Friday, October 31, 2008

When's the Deadline?


That is Mark! You've probably heard me talk about him if you've been around me for more than 12 seconds. He is 5 years old and has the best sense of humor of any kid i've ever met. If you asked me if i loved my job, right now i would say absolutely. If you asked me if i wanted to keep this job for the rest of my life, i would have to say absolutely not. I haven't figured out what I want to be when i grow up and i'm wondering, when is the last possible day you have to decide that? When I graduated 5 months ago, i really wanted to change the world. I thought seriously about joining the Peace Corp because what better way to serve people and live adventurous with no Wal-Mart or Mcdonald's for a couple of years. As Christians we all want to go on these mission adventures. I've been telling God since May 10th, "God, if you want me to go to the very last peice of land on the planet earth to live and serve and tell people about the gospel, just tell me and i'll go." The thing that i hate about myself is, why am i not that enthusiastic about Rock Hill, South Carolina? My current job is just as much a missionary adventure as Africa would be. I get to hang out and give as much attention as possible to 16 wonderfully obnoxious kids everyday. And everyday God says, "Take care of these kids." Twice a week I get to leave those 16 kids and coach another 16 different kids in soccer. When i'm there God says, "Teach these kids how to play soccer and encourage them as much as you can.
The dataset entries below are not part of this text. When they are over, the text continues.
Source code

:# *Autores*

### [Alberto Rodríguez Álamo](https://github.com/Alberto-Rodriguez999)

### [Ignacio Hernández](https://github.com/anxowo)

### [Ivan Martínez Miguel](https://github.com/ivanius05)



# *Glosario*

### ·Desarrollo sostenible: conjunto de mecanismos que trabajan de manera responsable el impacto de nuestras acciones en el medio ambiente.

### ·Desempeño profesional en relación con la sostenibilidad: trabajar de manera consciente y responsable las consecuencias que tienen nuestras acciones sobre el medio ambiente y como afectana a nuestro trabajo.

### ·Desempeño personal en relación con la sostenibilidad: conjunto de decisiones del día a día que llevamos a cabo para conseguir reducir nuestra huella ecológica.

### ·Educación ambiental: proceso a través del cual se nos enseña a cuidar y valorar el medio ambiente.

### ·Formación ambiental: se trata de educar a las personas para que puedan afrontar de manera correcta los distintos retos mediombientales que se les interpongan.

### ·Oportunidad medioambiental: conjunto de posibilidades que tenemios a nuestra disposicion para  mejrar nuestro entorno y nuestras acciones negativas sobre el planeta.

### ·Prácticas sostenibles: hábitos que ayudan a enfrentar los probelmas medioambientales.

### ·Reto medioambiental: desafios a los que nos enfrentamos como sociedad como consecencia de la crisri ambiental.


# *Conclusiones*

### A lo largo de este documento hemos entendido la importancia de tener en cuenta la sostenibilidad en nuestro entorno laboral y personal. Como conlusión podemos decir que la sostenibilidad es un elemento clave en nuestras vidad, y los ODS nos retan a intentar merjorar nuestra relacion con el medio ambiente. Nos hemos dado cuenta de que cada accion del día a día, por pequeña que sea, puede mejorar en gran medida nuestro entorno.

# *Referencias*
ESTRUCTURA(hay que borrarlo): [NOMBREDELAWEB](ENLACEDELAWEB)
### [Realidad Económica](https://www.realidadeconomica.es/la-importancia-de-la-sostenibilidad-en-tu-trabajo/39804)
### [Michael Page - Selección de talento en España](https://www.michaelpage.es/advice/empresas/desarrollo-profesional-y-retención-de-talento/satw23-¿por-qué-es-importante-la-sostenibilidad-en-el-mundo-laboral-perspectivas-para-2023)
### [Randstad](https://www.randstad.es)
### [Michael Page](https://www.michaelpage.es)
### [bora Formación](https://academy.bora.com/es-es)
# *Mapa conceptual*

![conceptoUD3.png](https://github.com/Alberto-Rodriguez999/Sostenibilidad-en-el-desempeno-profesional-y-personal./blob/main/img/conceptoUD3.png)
This is what I want from you right now."
In the movie Evan Almighty, Evan wanted to change the world. It was even his campaign slogan. But instead of taking on the world, God gave him one little opportunity to be obedient. He didn't change the world by building an arc, but he did what God asked. So instead of looking into my next job and my future so durn hard and wanting to take over the world, i want to be obedient to the small little responsibility of living in Rock Hill and love on the small little people that He has put before me. And if we could just grasp how big the world actually is, we probably wouldn't want it anyway.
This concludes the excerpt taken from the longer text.